Mis experiencias forman parte de cada día, no están en la bodega, sino que siguen actuando y ayudándome. Entonces, hablar de experiencia sería errado. ¿Cuál es la respuesta correcta?

Mis errores.

Sí. Al mirar la bodega de la abadía de Melk, y comprender que no todo lo que ya no se usa debe ser descartado, me di cuenta de que en la bodega de mi alma estaban mis errores; un día me ayudaron a encontrar el camino, pero en cuanto hube tomado consciencia de ellos, dejaron de tener utilidad alguna. Sin embargo, deben acompañarme, de modo que no pueda olvidar que por causa de ellos resbalé, caí, y apenas tuve fuerzas para levantarme de nuevo.  Aquella noche, al volver a mi celda de clausura, hice una relación. A continuación, dos ejemplos:

A]  La arrogancia de la juventud. Siempre que fui rebelde, busqué un nuevo camino, y eso era positivo. Pero cada vez que fui arrogante, pensando que los más viejos no sabían nada, dejé de aprender muchas cosas.
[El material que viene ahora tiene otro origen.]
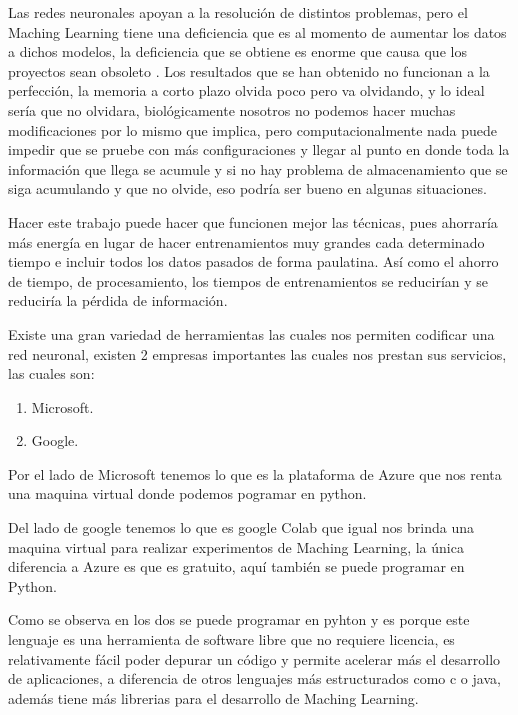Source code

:         Las redes neuronales apoyan a la resoluci\'on de distintos problemas, pero el Maching Learning 
        tiene una deficiencia que es al momento de aumentar los datos a dichos modelos, la deficiencia 
        que se obtiene es enorme que causa que los proyectos sean obsoleto \cite{Bullinaria2009}. Los 
        resultados que se han obtenido no funcionan a la perfección, la memoria a corto plazo olvida poco 
        pero va olvidando, y lo ideal sería que no olvidara, biológicamente nosotros no podemos 
        hacer muchas modificaciones por lo mismo que implica, pero computacionalmente nada puede 
        impedir que se pruebe con más configuraciones y llegar al punto en donde toda la información 
        que llega se acumule y si no hay problema de almacenamiento que se siga acumulando y que no olvide, 
        eso podría ser bueno en algunas situaciones.

        Hacer este trabajo puede hacer que funcionen mejor las técnicas, pues ahorraría más energía 
        en lugar de hacer entrenamientos muy grandes cada determinado tiempo e incluir todos los datos 
        pasados de forma paulatina. Así como el ahorro de tiempo, de procesamiento, los tiempos de 
        entrenamientos se reducirían y se reduciría la pérdida de información.

        Existe una gran variedad de herramientas las cuales nos permiten codificar una red neuronal, existen 2 empresas 
        importantes las cuales nos prestan sus servicios, las cuales son:
        \begin{enumerate}
            \item Microsoft.
            \item Google.
        \end{enumerate}
        Por el lado de Microsoft tenemos lo que es la plataforma de Azure que nos renta una maquina virtual donde podemos 
        pogramar en python.

        Del lado de google tenemos lo que es google Colab que igual nos brinda una maquina virtual para realizar experimentos de Maching
        Learning, la \'unica diferencia a Azure es que es gratuito, aqu\'i también se puede programar en Python.

        Como se observa en los dos se puede programar en pyhton y es porque este lenguaje es una herramienta de 
        software libre que no requiere licencia, es relativamente fácil poder depurar un código y permite acelerar 
        más el desarrollo de aplicaciones,  a diferencia de otros lenguajes más estructurados 
        como c o java, adem\'as tiene m\'as librerias para el desarrollo de Maching Learning. \\

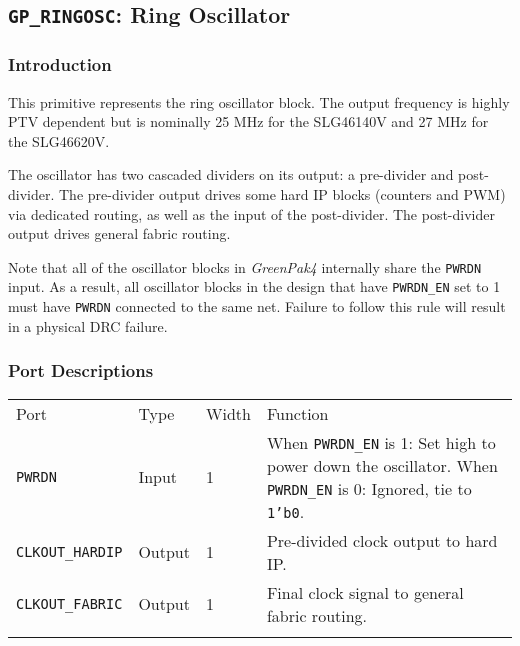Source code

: \documentclass[11pt]{article}
\newcommand{\namestyle}[1]{\textit{#1}}
\newcommand{\tokenstyle}[1]{\texttt{#1}}
\newcommand{\datastyle}[1]{\texttt{#1}}
\newcommand{\whenstyle}[1]{{\fontseries{sb}\selectfont#1}}
\newcommand{\thinhline}{\Xhline{1\arrayrulewidth}}
\newcommand{\thickhline}{\Xhline{2.5\arrayrulewidth}}
\begin{document}

\pagebreak
\subsection{\tokenstyle{GP\_RINGOSC}: Ring Oscillator}
\label{gp-ringosc}

\subsubsection{Introduction}
This primitive represents the ring oscillator block. The output frequency is highly PTV dependent but is nominally 25
MHz for the SLG46140V and 27 MHz for the SLG46620V.

The oscillator has two cascaded dividers on its output: a pre-divider and post-divider. The pre-divider output drives
some hard IP blocks (counters and PWM) via dedicated routing, as well as the input of the post-divider. The
post-divider output drives general fabric routing.

Note that all of the oscillator blocks in \namestyle{GreenPak4} internally share the \tokenstyle{PWRDN} input. As a result, all oscillator
blocks in the design that have \tokenstyle{PWRDN\_EN} set to 1 must have \tokenstyle{PWRDN} connected to the same net. Failure to follow this
rule will result in a physical DRC failure.

\subsubsection{Port Descriptions}

\begin{tabularx}{\textwidth}{lllX}
\thinhline
\whenstyle{Port} & \whenstyle{Type} & \whenstyle{Width} & \whenstyle{Function} \\
\thickhline
\tokenstyle{PWRDN} & Input & 1 &
	\whenstyle{When \tokenstyle{PWRDN\_EN} is 1:} Set high to power down the oscillator. \newline
	\whenstyle{When \tokenstyle{PWRDN\_EN} is 0:} Ignored, tie to \datastyle{1'b0}.\\
\thinhline
\tokenstyle{CLKOUT\_HARDIP} & Output & 1 & Pre-divided clock output to hard IP. \\
\thinhline
\tokenstyle{CLKOUT\_FABRIC} & Output & 1 & Final clock signal to general fabric routing. \\
\thinhline
\end{tabularx}
\end{document}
B] Olvidar a los amigos. He tenido muchos altibajos. Pero en mi primer momento “alto”, creí que había cambiado de vida, y decidí rodearme de gente nueva. Claro, en la caída que siguió, los recién llegados desaparecieron, y ya no podía recurrir a los antiguos compañeros. Desde entonces, procuro conservar la amistad como algo que no cambia con el tiempo.
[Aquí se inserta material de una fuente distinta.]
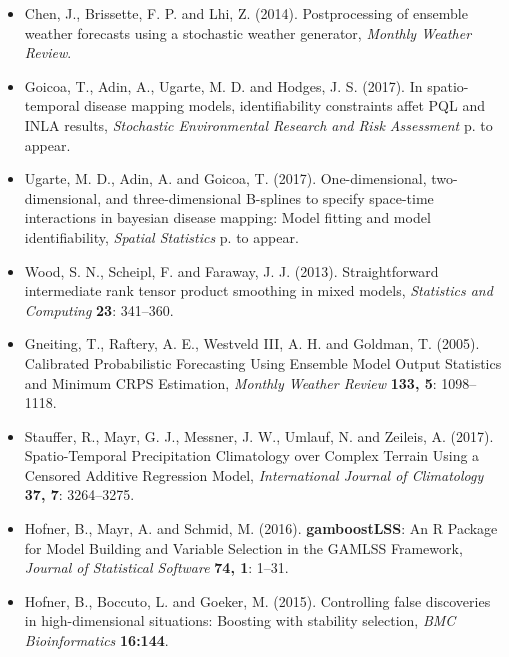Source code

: \documentclass[american,foldmarks=false,noconfig]{uibklttr}
\begin{document}
\begin{itemize}[leftmargin=*]

\item[] Chen, J., Brissette, F. P. and Lhi, Z. (2014). Postprocessing 
of ensemble weather forecasts using a stochastic weather generator, 
\textit{Monthly Weather Review}.

\item[] Goicoa, T., Adin, A., Ugarte, M. D. and Hodges, J. S. (2017). 
In spatio-temporal disease mapping models, identifiability constraints 
affet PQL and INLA results, \textit{Stochastic Environmental Research 
and Risk Assessment} p. to appear.

\item[] Ugarte, M. D., Adin, A. and Goicoa, T. (2017). One-dimensional, 
two-dimensional, and three-dimensional B-splines to specify space-time 
interactions in bayesian disease mapping: Model fitting and model 
identifiability, \textit{Spatial Statistics} p. to appear.

\item[] Wood, S. N., Scheipl, F. and Faraway, J. J. (2013). 
Straightforward intermediate rank tensor product smoothing in mixed models, 
\textit{Statistics and Computing} \textbf{23}: 341--360.

\item[] Gneiting, T., Raftery, A. E., Westveld III, A. H. and Goldman, T. (2005). 
Calibrated Probabilistic Forecasting Using Ensemble Model Output Statistics and 
Minimum CRPS Estimation,
\textit{Monthly Weather Review} \textbf{133, 5}: 1098--1118.

\item[] Stauffer, R., Mayr, G. J., Messner, J. W., Umlauf, N. and Zeileis, A. (2017). 
Spatio-Temporal Precipitation Climatology over Complex Terrain Using a Censored Additive Regression Model,
\textit{International Journal of Climatology} \textbf{37, 7}: 3264--3275.

\item[] Hofner, B., Mayr, A. and Schmid, M. (2016). 
\textbf{gamboostLSS}: An \textsf{R} Package for Model Building and 
Variable Selection in the {GAMLSS} Framework,
\textit{Journal of Statistical Software} \textbf{74, 1}: 1--31.

\item[] Hofner, B., Boccuto, L. and Goeker, M. (2015). 
Controlling false discoveries in high-dimensional situations: Boosting 
with stability selection,
\textit{BMC Bioinformatics} \textbf{16:144}.


\end{itemize}
\end{document}
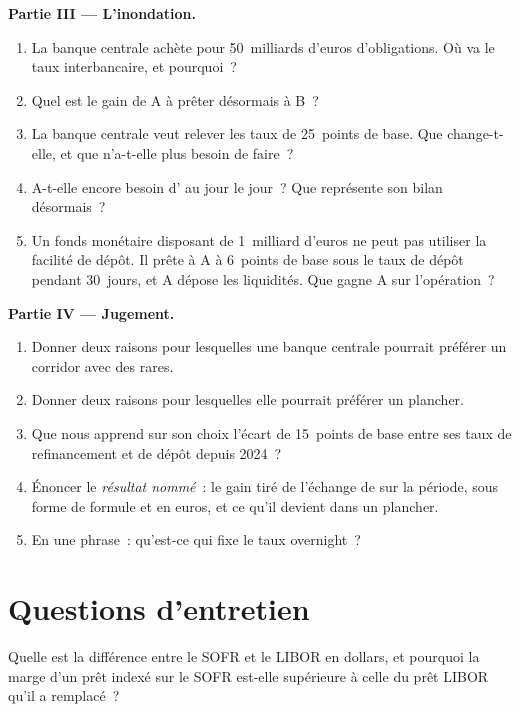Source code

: \begin{problem}
\medskip\noindent\textbf{Partie III --- L'inondation.}
\begin{enumerate}[resume]
\item La banque centrale achète pour 50~milliards d'euros d'obligations. Où
va le taux interbancaire, et pourquoi~?
\item Quel est le gain de A à prêter désormais à B~?
\item La banque centrale veut relever les taux de 25~points de base. Que
change-t-elle, et que n'a-t-elle plus besoin de faire~?
\item A-t-elle encore besoin d' au jour le jour~? Que
représente son bilan désormais~?
\item Un fonds monétaire disposant de 1~milliard d'euros ne peut pas utiliser la
facilité de dépôt. Il prête à A à 6~points de base sous le taux de dépôt pendant
30~jours, et A dépose les liquidités. Que gagne A sur l'opération~?
\end{enumerate}

\medskip\noindent\textbf{Partie IV --- Jugement.}
\begin{enumerate}[resume]
\item Donner deux raisons pour lesquelles une banque centrale pourrait préférer un
corridor avec des  rares.
\item Donner deux raisons pour lesquelles elle pourrait préférer un plancher.
\item Que nous apprend sur son choix l'écart de 15~points de base entre ses taux
de refinancement et de dépôt depuis 2024~?
\item Énoncer le \emph{résultat nommé}~: le gain tiré de l'échange de  sur la
période, sous forme de formule et en euros, et ce qu'il devient dans un plancher.
\item En une phrase~: qu'est-ce qui fixe le taux overnight~?
\end{enumerate}
\end{problem}

\section{Questions d'entretien}

\begin{interviewq}\label{iq:m2:central-banks-and-the-short-rate:1}
Quelle est la différence entre le SOFR et le LIBOR en dollars, et pourquoi
la marge d'un prêt indexé sur le SOFR est-elle supérieure à celle du prêt LIBOR qu'il a remplacé~?
\end{interviewq}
La lista es inmensa, pero el espacio de la columna es limitado. Sin embargo, aunque mis errores ya me hayan enseñado todo lo que necesitaba aprender de ellos, es importante que sigan en el sótano de mi alma. Así, cuando de vez en cuando bajo allí en busca del vino de la sabiduría, puedo contemplarlos, aceptar que son parte de mi historia, que son los cimientos de la persona que soy ahora, y que tengo que cargar con ellos, por muy bien ordenados (o resueltos) que estén.

De lo contrario, corro el riesgo de repetir todo de nuevo.